Chinese Mobile Payments Boom Leads Straight to Prison

January 18, 2024         By: Steven Anderson

It’s not so much that Chinese mobile payments users are going to prison so much as Chinese prisoners are increasingly mobile payments users. It’s a fine distinction, but one that needs to be made. At any rate, new technology is prompting change all over, and reports note that Alipay has actually branched out into prisons with its “prison pay” service.

Alipay prison pay, reports note, is being implemented in Chinese prisons by the Prison Administration Bureau in Beijing. With it, prisoners will be able to buy daily items using money sent their way by family members still on the outside. Right now, the service is only available in Beijing, but given the state of the mobile payments market in China, that will likely change in the weeks to come.

Prisoners can receive up to 1,000 yuan—$147.98 US as of this writing—a month, and prisoners cannot have more than 5,000 yuan—$739.92, also as of this writing—in their accounts at any one time.

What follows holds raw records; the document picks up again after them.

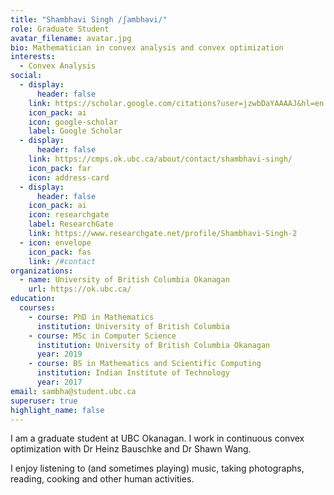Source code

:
 ```yaml
---
title: "Shambhavi Singh /ʃambhəvi/"
role: Graduate Student
avatar_filename: avatar.jpg
bio: Mathematician in convex analysis and convex optimization
interests:
  - Convex Analysis
social:
  - display:
      header: false
    link: https://scholar.google.com/citations?user=jzwbDaYAAAAJ&hl=en
    icon_pack: ai
    icon: google-scholar
    label: Google Scholar
  - display:
      header: false
    link: https://cmps.ok.ubc.ca/about/contact/shambhavi-singh/
    icon_pack: far
    icon: address-card
  - display:
      header: false
    icon_pack: ai
    icon: researchgate
    label: ResearchGate
    link: https://www.researchgate.net/profile/Shambhavi-Singh-2
  - icon: envelope
    icon_pack: fas
    link: /#contact
organizations:
  - name: University of British Columbia Okanagan
    url: https://ok.ubc.ca/
education:
  courses:
    - course: PhD in Mathematics
      institution: University of British Columbia
    - course: MSc in Computer Science
      institution: University of British Columbia Okanagan
      year: 2019
    - course: BS in Mathematics and Scientific Computing
      institution: Indian Institute of Technology
      year: 2017
email: sambha@student.ubc.ca
superuser: true
highlight_name: false
---
```

I am a graduate student at UBC Okanagan. I work in continuous convex optimization with Dr Heinz Bauschke and Dr Shawn Wang.

I enjoy listening to (and sometimes playing) music, taking photographs, reading, cooking and other human activities.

For those wondering what in the world prisoners can buy in prison, the idea isn’t so outlandish. The United States actually has a similar system, a “commissary” style system, that allows for such purchases, and several different methods of supplying inmates with cash to make those purchases. One such system, JPay, had actually been hacked just last year, which led to inmates artificially inflating their accounts into the six-figure range.

While it’s not hard to see why Alipay went after this market—another untapped market for it to pick up and thus land some extra market share processing payments therein—it’s somewhat questionable for this market to even exist. There’s a lot that’s wrong with the prison system in general, and introducing elements of an economy probably won’t help. Still, from a strictly corporate standpoint, someone was likely to produce this market and if Alipay didn’t take it on, WeChat Pay probably would have. Though given WeChat Pay’s perception in the market—remember, it’s WeChat Pay for pennies, and Alipay for big bucks—you’d think that the deflated prison economy would have been better suited to WeChat Pay.

Still, it’s one more advance for Alipay, and one more way that mobile payments demonstrates its incredible utility in literally every part of society.